Getting started in real estate can be much easier buying a rental property with friends than on your own. You will be able to buy a better property, and managing tenants will be much easier.
But there are many issues that you must consider to get this type of partnership to work. By coming to agreements on most of the terms before you start there will be fewer surprises once you have invested your hard earned cash.
Why buy a rental property with a friend?
You know owning rental real estate is your path to passive income, or can one day lead to ending your need for a full time job. But buying rental property on your own has many drawbacks. Can you afford it? Do you know what you are doing?
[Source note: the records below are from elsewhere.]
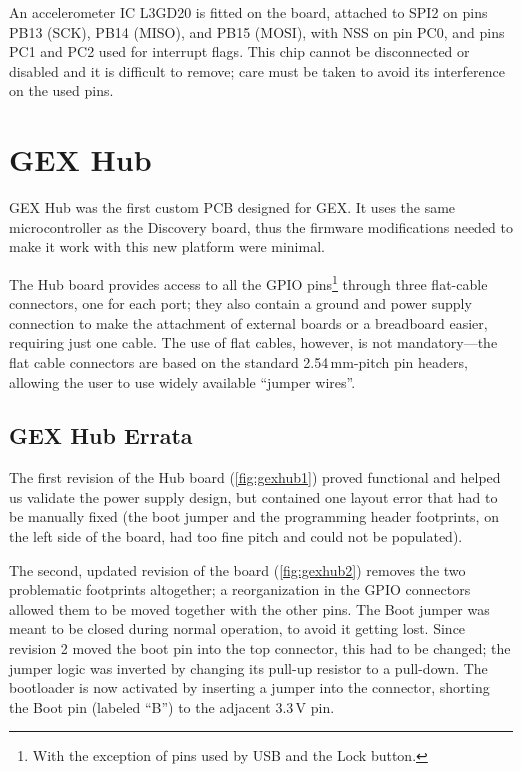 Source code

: An accelerometer \gls{IC} L3GD20 is fitted on the board, attached to SPI2 on pins PB13 (\gls{SCK}), PB14 (\gls{MISO}), and PB15 (\gls{MOSI}), with \gls{NSS} on pin PC0, and pins PC1 and PC2 used for interrupt flags. This chip cannot be disconnected or disabled and it is difficult to remove; care must be taken to avoid its interference on the used pins.

\section{GEX Hub}

GEX Hub was the first custom \gls{PCB} designed for GEX. It uses the same microcontroller as the Discovery board, thus the firmware modifications needed to make it work with this new platform were minimal.

The Hub board provides access to all the \gls{GPIO} pins\footnote{With the exception of pins used by USB and the Lock button.} through three flat-cable connectors, one for each port; they also contain a ground and power supply connection to make the attachment of external boards or a breadboard easier, requiring just one cable. The use of flat cables, however, is not mandatory---the flat cable connectors are based on the standard 2.54\,mm-pitch pin headers, allowing the user to use widely available ``jumper wires''.

\subsection{GEX Hub Errata}

The first revision of the Hub board (\cref{fig:gexhub1}) proved functional and helped us validate the power supply design, but contained one layout error that had to be manually fixed (the boot jumper and the programming header footprints, on the left side of the board, had too fine pitch and could not be populated).

The second, updated revision of the board (\cref{fig:gexhub2}) removes the two problematic footprints altogether; a reorganization in the \gls{GPIO} connectors allowed them to be moved together with the other pins. The Boot jumper was meant to be closed during normal operation, to avoid it getting lost. Since revision 2 moved the boot pin into the top connector, this had to be changed; the jumper logic was inverted by changing its pull-up resistor to a pull-down. The bootloader is now activated by inserting a jumper into the connector, shorting the Boot pin (labeled ``B'') to the adjacent 3.3\,V pin.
Can you get the funds needed to buy a property that will be profitable?
Getting together with a friend as your partner can help make your dreams a reality. There are several specific things buying an investment property with a friend will accomplish:
- Purchase a better property – By combining financial resources with a friend, you can purchase a much larger, better quality and more profitable rental than you could on your own. Any additional money that your friend offers for a down payment and expenses will allow you to acquire a much larger mortgage and give you a much bigger inventory of rentals to consider.
- Easier to get a mortgage – When you combine forces with a friend, that person’s added income can make it much easier for you to get financing. Lenders look at debt to income ratio before handing out any money. If your friend has a reasonable income with low to moderate debt, it can smooth the way to getting a loan.
- Split responsibilities (different skills) – It would be unusual for one person to be good at making home repairs, a financial wiz and dealing with all kinds of personalities. Just a few of the skills you will need to become a landlord. Successful partnerships divide responsibilities by their skills. One friend deals with the tenant issues while the other makes repairs.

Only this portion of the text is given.